In 2004 John Wood of Maiden NC lost his left leg — and his father, Tom — in the crash of their private plane. Wood asked the hospital where he was treated to let him have his severed limb. He hoped someday to be buried with it.
He expected to receive bones. Instead Wood was given the whole leg, decaying flesh and all.
Initially Wood stored it in the freezer of the local Hardee’s (a friend worked there). After the manager threw a snit fit Wood soaked the limb in formaldehyde and hung it from a tree to dry.
But John had a drinking and drug problem. Before relocating to another state he moved his possessions into a storage facility. When he failed to pay the rent his belongings were sold at auction.
Enter Shannon Whisnant, a bombastic, barrel-bodied, bullfrog-voiced good ol’ boy who made a living buying junk cheap and selling it dear. Whisnant purchased and took home Wood’s small barbecue smoker. When he looked inside he discovered not the residue of old ribs but a human leg.
And there Whisnant saw a glorious future. This boondock Barnum would charge folks $3 ($1 for children) to view the limb. He printed up T shirts declaring him The Foot Man.
Meanwhile, between benders John Wood argued that this was his flesh and bone, after all. He wanted nothing to do with what one observer of the feud describes as “fuckery and shenanigans.”
Their battle for possession of the leg would eventually be settled in the reality TV courtroom of Judge Greg Mathis.
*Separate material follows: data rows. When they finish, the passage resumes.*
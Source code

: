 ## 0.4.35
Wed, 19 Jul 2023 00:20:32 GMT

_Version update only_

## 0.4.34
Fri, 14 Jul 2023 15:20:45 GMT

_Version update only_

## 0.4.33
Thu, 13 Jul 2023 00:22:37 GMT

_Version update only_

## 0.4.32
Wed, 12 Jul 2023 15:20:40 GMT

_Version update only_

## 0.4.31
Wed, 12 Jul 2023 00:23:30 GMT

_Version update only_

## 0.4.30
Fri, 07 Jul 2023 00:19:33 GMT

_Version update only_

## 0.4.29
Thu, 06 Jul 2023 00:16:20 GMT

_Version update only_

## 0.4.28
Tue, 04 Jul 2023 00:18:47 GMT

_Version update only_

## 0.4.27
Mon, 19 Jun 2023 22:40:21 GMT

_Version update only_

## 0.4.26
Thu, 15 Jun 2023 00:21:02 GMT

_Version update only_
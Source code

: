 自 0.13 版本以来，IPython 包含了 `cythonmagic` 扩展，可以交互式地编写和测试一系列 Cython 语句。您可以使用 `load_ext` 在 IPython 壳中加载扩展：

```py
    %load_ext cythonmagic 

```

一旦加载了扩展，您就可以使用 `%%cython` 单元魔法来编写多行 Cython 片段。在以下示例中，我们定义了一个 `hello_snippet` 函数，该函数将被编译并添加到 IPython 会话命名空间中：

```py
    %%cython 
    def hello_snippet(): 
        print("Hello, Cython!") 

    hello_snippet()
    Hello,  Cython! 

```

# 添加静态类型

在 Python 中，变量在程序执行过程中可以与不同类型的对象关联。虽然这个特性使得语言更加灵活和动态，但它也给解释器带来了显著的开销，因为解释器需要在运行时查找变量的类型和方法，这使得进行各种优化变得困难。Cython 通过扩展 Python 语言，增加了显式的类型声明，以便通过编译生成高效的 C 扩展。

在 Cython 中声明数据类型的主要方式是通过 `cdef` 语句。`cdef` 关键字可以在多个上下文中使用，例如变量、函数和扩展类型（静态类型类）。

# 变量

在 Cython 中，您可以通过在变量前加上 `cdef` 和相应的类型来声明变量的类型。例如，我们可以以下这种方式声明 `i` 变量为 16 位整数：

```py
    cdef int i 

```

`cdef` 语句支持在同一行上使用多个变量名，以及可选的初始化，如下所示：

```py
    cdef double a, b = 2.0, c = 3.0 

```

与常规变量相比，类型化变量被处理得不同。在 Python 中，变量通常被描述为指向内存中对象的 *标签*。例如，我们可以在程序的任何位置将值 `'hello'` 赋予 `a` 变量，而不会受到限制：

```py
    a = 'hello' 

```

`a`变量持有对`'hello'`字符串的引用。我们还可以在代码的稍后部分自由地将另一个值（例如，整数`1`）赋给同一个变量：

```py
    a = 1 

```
At first glance Bryan Cranberry and Clay Tweel’s documentary appears to be a savage sendup of redneck ethos. But “Finders Keepers” takes individuals who at first glimpse seem stupid and silly and recognizes the tragedy in their lives.
For the more you dig into Wood and Whisnant’s back stories, the more complex things become.
Wood was the black sheep son of a prominent small-town businessman; Whisnant hailed from the wrong side of the tracks.
Always something of a screwup, Wood developed a post-crash addiction to painkillers; his lies and thievery alienated him from his family. Also, as the co-pilot on that fatal flight, he felt responsible for his father’s death.
Meantime his widowed mother, Peg — possibly the least sentimental person in the state (she deserves her own documentary) — found herself free of a husband who had always treated her as an employee. She never held a funeral and kept her spouse’s ashes in the cheap cardboard box provided by the mortuary, much to the horror of her two daughters.
Whisnant had his own demons.He appears to have been an abused child. As his long-suffering wife puts it, “He likes the recognition and fame that comes from finding the leg in the smoker.” Whisnant dreams of being on television; his vanity license plate reads: FTSMOKER.
“Finders Keepers” has some big laughs, certainly. But it is also filled with poignant moments as we see beyond the yahoo-ism to find real people struggling with real problems.
Go to laugh. Walk away having learned something about the human condition.